This function launches a 'shiny' application for conducting power analysis simulations using CATs (Clustered Adjusted t-statistics) and Kenward-Roger methods. The app allows users to input simulation parameters, run simulations, view results, and manage data in a PostgreSQL database.

Usage

KenRCATs(dbname, datatable, host, port, user, password)

Arguments

dbname

Character string specifying the name of the PostgreSQL database.

datatable

Character string specifying the name of the table in the database.

host

Character string specifying the host name or IP address of the database server.

port

Integer specifying the port number on which the database is running.

user

Character string specifying the username for database connection.

password

Character string specifying the password for database connection.

Details

The KenRCATs function sets up a Shiny application with the following features:

Input fields for various simulation parameters
Ability to run power analysis simulations
Display of simulation results
Option to submit results to a PostgreSQL database
Functionality to download data from the database
Display of relevant citations

Value

A 'shiny' app object.

Examples

if(interactive()){
  KenRCATs(
    dbname = "your_database_name",
    datatable = "your_table_name",
    host = "localhost",
    port = 5432,
    user = "your_username",
    password = "your_password"
  )
}

Append KenRCATs Results with Input Parameters

Description

Append KenRCATs Results with Input Parameters

Usage

append_KenRCATs(df, input)

Arguments

df

A data frame containing simulation results.

input

A list of input parameters from the Shiny app.

Value

A list containing two data frames: the original results and the results with appended input parameters.

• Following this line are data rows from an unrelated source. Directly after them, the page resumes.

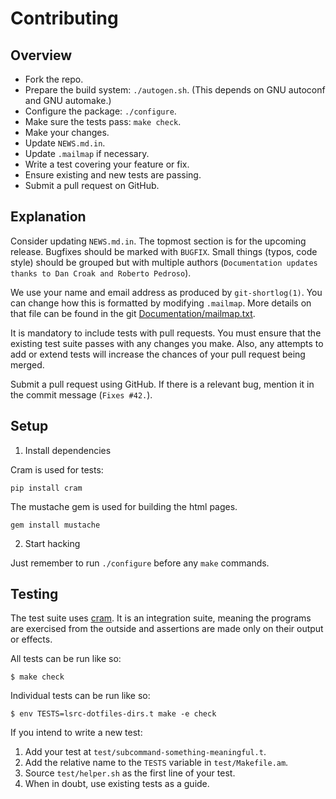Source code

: Contributing
============

Overview
--------

- Fork the repo.
- Prepare the build system: `./autogen.sh`. (This depends on GNU autoconf and
  GNU automake.)
- Configure the package: `./configure`.
- Make sure the tests pass: `make check`.
- Make your changes.
- Update `NEWS.md.in`.
- Update `.mailmap` if necessary.
- Write a test covering your feature or fix.
- Ensure existing and new tests are passing.
- Submit a pull request on GitHub.

Explanation
-----------

Consider updating `NEWS.md.in`. The topmost section is for the upcoming
release. Bugfixes should be marked with `BUGFIX`. Small things (typos,
code style) should be grouped but with multiple authors (`Documentation
updates thanks to Dan Croak and Roberto Pedroso`).

We use your name and email address as produced by `git-shortlog(1)`. You
can change how this is formatted by modifying `.mailmap`. More details
on that file can be found in the git [Documentation/mailmap.txt][mailmap].

It is mandatory to include tests with pull requests. You must ensure that the
existing test suite passes with any changes you make. Also, any attempts to add
or extend tests will increase the chances of your pull request being merged.

Submit a pull request using GitHub. If there is a relevant bug, mention
it in the commit message (`Fixes #42.`).

[mailmap]: https://github.com/git/git/blob/master/Documentation/mailmap.txt

Setup
-----

1. Install dependencies

Cram is used for tests:

    pip install cram

The mustache gem is used for building the html pages.

    gem install mustache

2. Start hacking

Just remember to run `./configure` before any `make` commands.

Testing
-------

The test suite uses [cram][]. It is an integration suite, meaning the
programs are exercised from the outside and assertions are made only on
their output or effects.

All tests can be run like so:

    $ make check

Individual tests can be run like so:

    $ env TESTS=lsrc-dotfiles-dirs.t make -e check

If you intend to write a new test:

1. Add your test at `test/subcommand-something-meaningful.t`.
2. Add the relative name to the `TESTS` variable in `test/Makefile.am`.
3. Source `test/helper.sh` as the first line of your test.
4. When in doubt, use existing tests as a guide.

[cram]: https://bitheap.org/cram/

Column Swap in CloseCATs Game Grid

Description

This internal function performs a column swap in the CloseCATs game grid. It is designed to allow the player to swap the cards in their column (column 2). This swap changes the contribution of the cards to the random slope variance and the covariance between the random slope and the random intercept. The function modifies the order of cards in the specified column by reversing their positions.

Usage

cc_swapper(cards_matrix, swap_in_col = NULL)

Arguments

cards_matrix

A matrix representing the current state of the game grid. The matrix should have 2 rows and a number of columns equal to the number of players (including the computer). Each cell of the matrix contains a card.

swap_in_col

The column number where the swap should be performed. If this parameter is NULL or not equal to 2, no action is taken. The default value is NULL. Typically, this parameter should be set to 2 to perform a swap for the player's column.

Value

The modified game grid matrix after performing the swap in the specified column.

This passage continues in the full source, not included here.